Die taz ist auch selbst Akteur auf dem Immobilienmarkt: Mithilfe der GenossInnen baut sie ein betongrau-gläsernes Haus am Ende der Friedrichsstraße, 2018 ziehen wir ein. Das neue Gebäude ist hell, hat eine tolle Dachterrasse, Mineralwasser sprudelt aus dem Hahn. Doch nicht wenige KollegInnen werden beim Abschied von der Rudi-Dutschke-Straße nostalgisch, es gibt eine Party unter dem Motto: Tschüss, altes Haus! Das wird vermietet, zu einem für die Gegend vergleichsweise niedrigen Preis.

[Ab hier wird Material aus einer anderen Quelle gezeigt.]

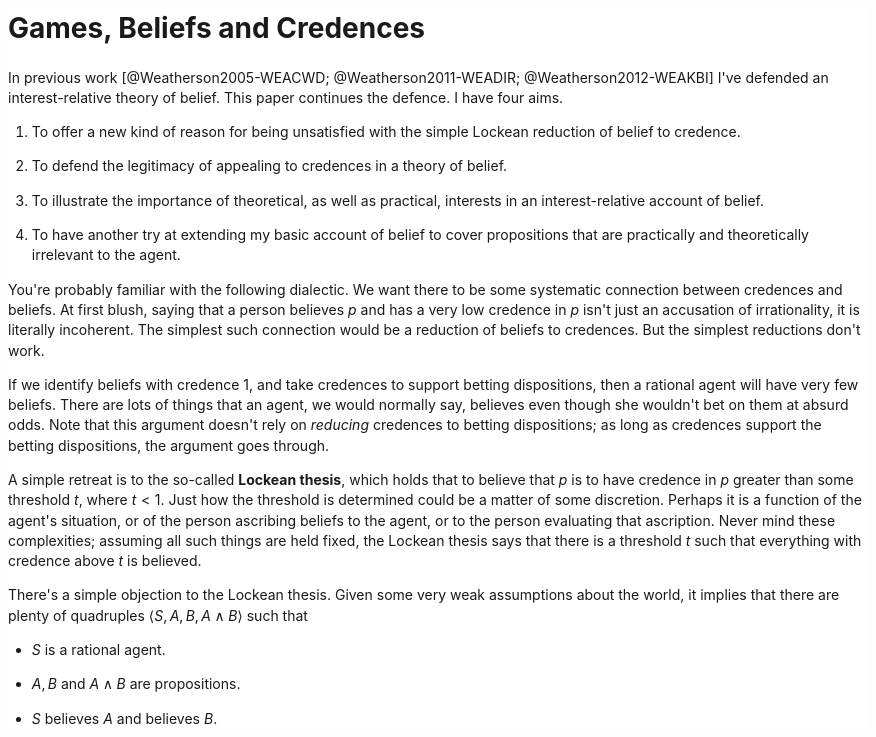 # Games, Beliefs and Credences

In previous work
[@Weatherson2005-WEACWD; @Weatherson2011-WEADIR; @Weatherson2012-WEAKBI]
I've defended an interest-relative theory of belief. This paper
continues the defence. I have four aims.

1.  To offer a new kind of reason for being unsatisfied with the simple
    Lockean reduction of belief to credence.

2.  To defend the legitimacy of appealing to credences in a theory of
    belief.

3.  To illustrate the importance of theoretical, as well as practical,
    interests in an interest-relative account of belief.

4.  To have another try at extending my basic account of belief to cover
    propositions that are practically and theoretically irrelevant to
    the agent.

You're probably familiar with the following dialectic. We want there to
be some systematic connection between credences and beliefs. At first
blush, saying that a person believes $p$ and has a very low credence in
$p$ isn't just an accusation of irrationality, it is literally
incoherent. The simplest such connection would be a reduction of beliefs
to credences. But the simplest reductions don't work.

If we identify beliefs with credence 1, and take credences to support
betting dispositions, then a rational agent will have very few beliefs.
There are lots of things that an agent, we would normally say, believes
even though she wouldn't bet on them at absurd odds. Note that this
argument doesn't rely on *reducing* credences to betting dispositions;
as long as credences support the betting dispositions, the argument goes
through.

A simple retreat is to the so-called **Lockean thesis**, which holds
that to believe that $p$ is to have credence in $p$ greater than some
threshold $t$, where $t < 1$. Just how the threshold is determined could
be a matter of some discretion. Perhaps it is a function of the agent's
situation, or of the person ascribing beliefs to the agent, or to the
person evaluating that ascription. Never mind these complexities;
assuming all such things are held fixed, the Lockean thesis says that
there is a threshold $t$ such that everything with credence above $t$ is
believed.

There's a simple objection to the Lockean thesis. Given some very weak
assumptions about the world, it implies that there are plenty of
quadruples $\langle S, A, B, A \wedge B \rangle$ such that

-   $S$ is a rational agent.

-   $A, B$ and $A \wedge B$ are propositions.

-   $S$ believes $A$ and believes $B$.


[^1]: If there's any gap in Williamson's argument, it is I think at the
[^2]: I'm grateful to the participants in a game theory seminar at Arché
[^3]: Actually, I guess it is worse than if some games have the only
[^4]: It's received wisdom in philosophy that one can never properly say
[^5]: As an aside, the existence of these cases is why I get so
[^6]: A similar example is in Kratzer [-@Kratzer2012 94].
[^7]: The idea of using allergies to illustrate the kind of case we're
[^8]: What I say here obviously has some similarities to a view put
[^9]: Notable members of the tradition include @Levi1974, @Jeffrey1983
[^10]: The point I'm making here is relevant I think to recent debates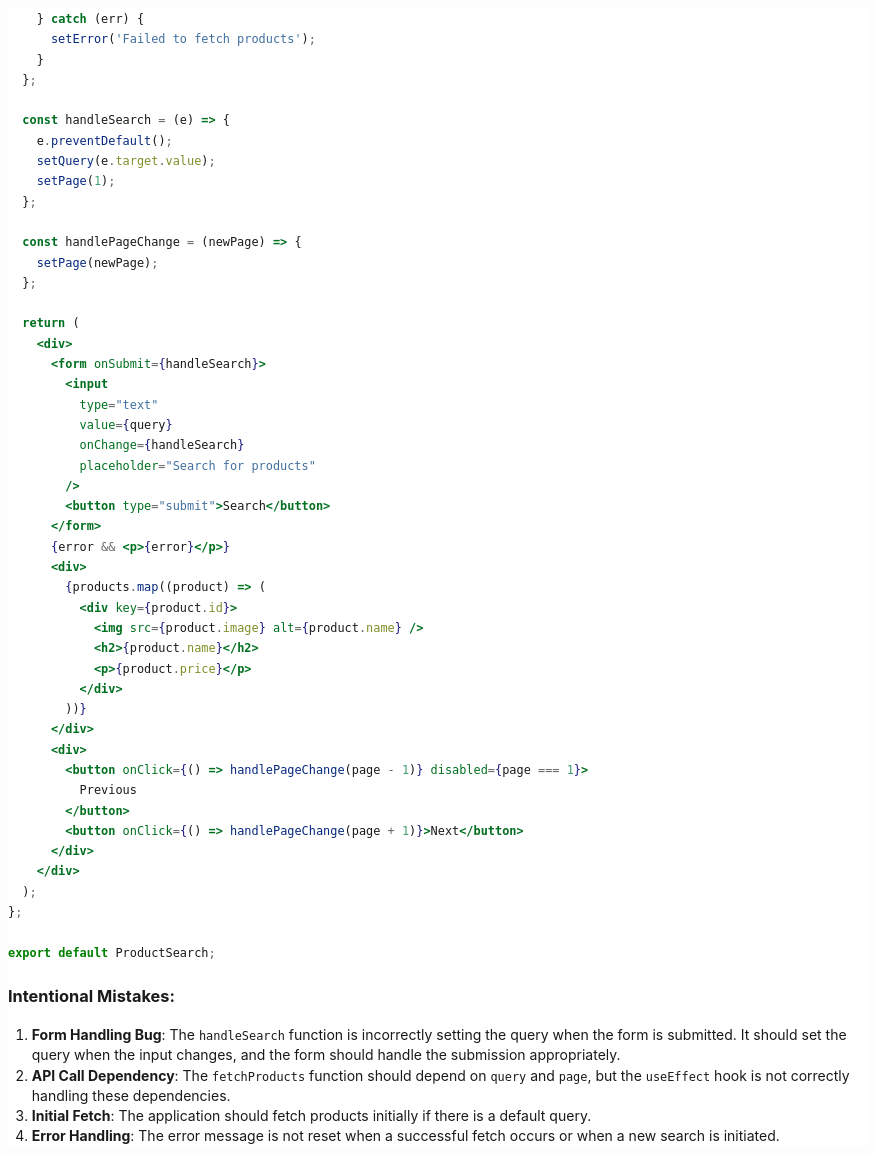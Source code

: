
 ```jsx
    } catch (err) {
      setError('Failed to fetch products');
    }
  };

  const handleSearch = (e) => {
    e.preventDefault();
    setQuery(e.target.value);
    setPage(1);
  };

  const handlePageChange = (newPage) => {
    setPage(newPage);
  };

  return (
    <div>
      <form onSubmit={handleSearch}>
        <input
          type="text"
          value={query}
          onChange={handleSearch}
          placeholder="Search for products"
        />
        <button type="submit">Search</button>
      </form>
      {error && <p>{error}</p>}
      <div>
        {products.map((product) => (
          <div key={product.id}>
            <img src={product.image} alt={product.name} />
            <h2>{product.name}</h2>
            <p>{product.price}</p>
          </div>
        ))}
      </div>
      <div>
        <button onClick={() => handlePageChange(page - 1)} disabled={page === 1}>
          Previous
        </button>
        <button onClick={() => handlePageChange(page + 1)}>Next</button>
      </div>
    </div>
  );
};

export default ProductSearch;
```

### Intentional Mistakes:
1. **Form Handling Bug**: The `handleSearch` function is incorrectly setting the query when the form is submitted. It should set the query when the input changes, and the form should handle the submission appropriately.
2. **API Call Dependency**: The `fetchProducts` function should depend on `query` and `page`, but the `useEffect` hook is not correctly handling these dependencies.
3. **Initial Fetch**: The application should fetch products initially if there is a default query.
4. **Error Handling**: The error message is not reset when a successful fetch occurs or when a new search is initiated.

Die mietenpolitisch bislang radikalste Maßnahme des rot-rot-grünen Senats stößt im November 2018 ein einzelner Mitarbeiter einer Bezirksverwaltung an: In einer Fachzeitschrift argumentiert der Jurist Peter Weber, dass das Mietpreisrecht eben doch nicht allein Bundesrecht sei; auch das Land habe hier Spielräume. SPD-Abgeordnete greifen das auf, die Debatte nimmt Fahrt auf. Stadtentwicklungssenatorin Katrin Lompscher von der Linkspartei setzt den Mietendeckel schließlich gegen Widerstände durch. Sie ergänzt den Vorschlag noch: Mieten sollen nicht nur eingefroren, sondern auch abgesenkt werden können, wenn sie zu hoch sind.
Miethöhen begrenzen geht nicht? Geht doch! Was zu Beginn des Jahrzehnts unmöglich schien, ist Wirklichkeit geworden. Der Mietendeckel zeigt: Die Politik kann sich Handlungsräume erkämpfen, wenn sie denn will. Vorausgesetzt natürlich, das Gesetz hat vor Gericht Bestand. Das ist noch nicht ausgemacht: Bis Juni 2021 will das Bundesverfassungsgericht über die Zulässigkeit des Mietendeckels entscheiden.
Für die BerlinerInnen wäre es dramatisch, sollten die RichterInnen das Gesetz kassieren. Ebenso für die Bilanz des rot-rot-grünen Senats, im nächsten Herbst wird wieder gewählt. Doch auch dann müsste man Rot-Rot-Grün zugutehalten: Dieser Senat hat zuletzt wenigstens versucht, die Spielräume auszureizen.